In the video directed by Child Basquiat, Michelle wears revealing clothing while accompanied by various animals. She sings with a zebra in a white room while dressed in a striped bodysuit, and performs in a bathtub surrounded by flamingos while wearing only a black thong and pink feathers. Michelle is also shown wrestling and kissing a woman in the mud in the middle of a rainstorm. The music video received positive attention from critics due to Michelle's sexuality, with Mike Wass calling it the sexiest video of 2015. Emily Tan of The Boombox wrote that the singer chooses to follow a "playful route" and "channels her wild side" through the release. Tan interpreted the video's emphasis on animals as connected to the song's sexual content and how Michelle "get[s] in touch with her primal senses". A writer from Singersroom felt that the ending of the video hinted at Michelle's bisexuality, and a contributor for Rap-Up described the video as "avant-garde".

== Live performances ==
Michelle performed "Hard to Do" at the BET Awards 2015, along with American singers Tamar Braxton and Patti LaBelle. As part of the performance, Braxton also sang her 2015 single "If I Don't Have You" and the three artists performed LaBelle's 1983 single "If Only You Knew". The performance was noted by media outlets as ending the rivalry between Braxton and Michelle; Braxton said: “Life is all about forgiveness, love, and unity, so tonight, I’m sorry K. Michelle, and I also forgive you.” The two artists previously had disagreements after Braxton joked about Michelle's allegations that she was physically abused by her ex-boyfriend. A writer for BET described the performance as a "battle of the ballads". Michelle also sang "Hard to Do" during the Power 107 Bash on August 1, 2015. Diana Renee Williams of The Augusta Chronicle praised Michelle's performance, writing that it "showcas[ed] her relevance on the R&B music scene and solidif[ied] her talent as a solo artist".
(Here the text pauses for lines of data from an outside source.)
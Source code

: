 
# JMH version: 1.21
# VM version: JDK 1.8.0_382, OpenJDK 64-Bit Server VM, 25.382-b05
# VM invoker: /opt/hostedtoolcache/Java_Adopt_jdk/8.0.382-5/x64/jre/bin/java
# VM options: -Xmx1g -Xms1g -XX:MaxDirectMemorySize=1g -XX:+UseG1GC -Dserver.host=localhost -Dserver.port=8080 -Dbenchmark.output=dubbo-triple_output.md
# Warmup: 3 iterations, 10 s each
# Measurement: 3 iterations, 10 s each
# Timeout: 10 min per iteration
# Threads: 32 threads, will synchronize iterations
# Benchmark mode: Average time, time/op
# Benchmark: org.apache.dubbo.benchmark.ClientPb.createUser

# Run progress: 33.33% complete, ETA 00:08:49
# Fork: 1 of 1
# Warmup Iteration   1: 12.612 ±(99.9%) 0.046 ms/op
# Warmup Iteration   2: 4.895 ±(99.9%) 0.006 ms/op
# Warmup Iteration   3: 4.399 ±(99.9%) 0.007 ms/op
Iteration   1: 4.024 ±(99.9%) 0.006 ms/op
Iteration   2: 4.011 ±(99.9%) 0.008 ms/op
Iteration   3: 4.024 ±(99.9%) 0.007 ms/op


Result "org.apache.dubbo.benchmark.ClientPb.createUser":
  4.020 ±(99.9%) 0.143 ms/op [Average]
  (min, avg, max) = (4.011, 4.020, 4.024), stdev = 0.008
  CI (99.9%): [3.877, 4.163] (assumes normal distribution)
== Credits and personnel ==
Credits were adapted from the liner notes from Anybody Wanna Buy A Heart?:

- Kimberly Pate – lyricist
- Bianca Atterberry – lyricist, vocal production
- Soundz – production, music, additional recording
- Brion James – lyricist
- Janice Johnson – lyricist
- Julian Jackson – lyricist
- Maurice Simmonds – lyricist
- Raphael Saadiq – lyricist

- Derek Blythe – guitar, music
- C Travis Kr8ts – recording
- Jared Lynch – additional recording
- Jaycen Joshua – mixing
- Maddox Chhim – mixing assistantance
- Ryan Kaul – mixing assistantance
- David Kutch – mastering

==Charts==

| Chart (2015) | Peak position |
|---|---|
| US Hot R&B Songs (Billboard) | 23 |
| US R&B/Hip-Hop Airplay (Billboard) | 43 |

==Certifications==

| Region | Certification | Certified units/sales |
| United States (RIAA) | Gold | 500,000^{‡} |
^{‡} Sales+streaming figures based on certification alone.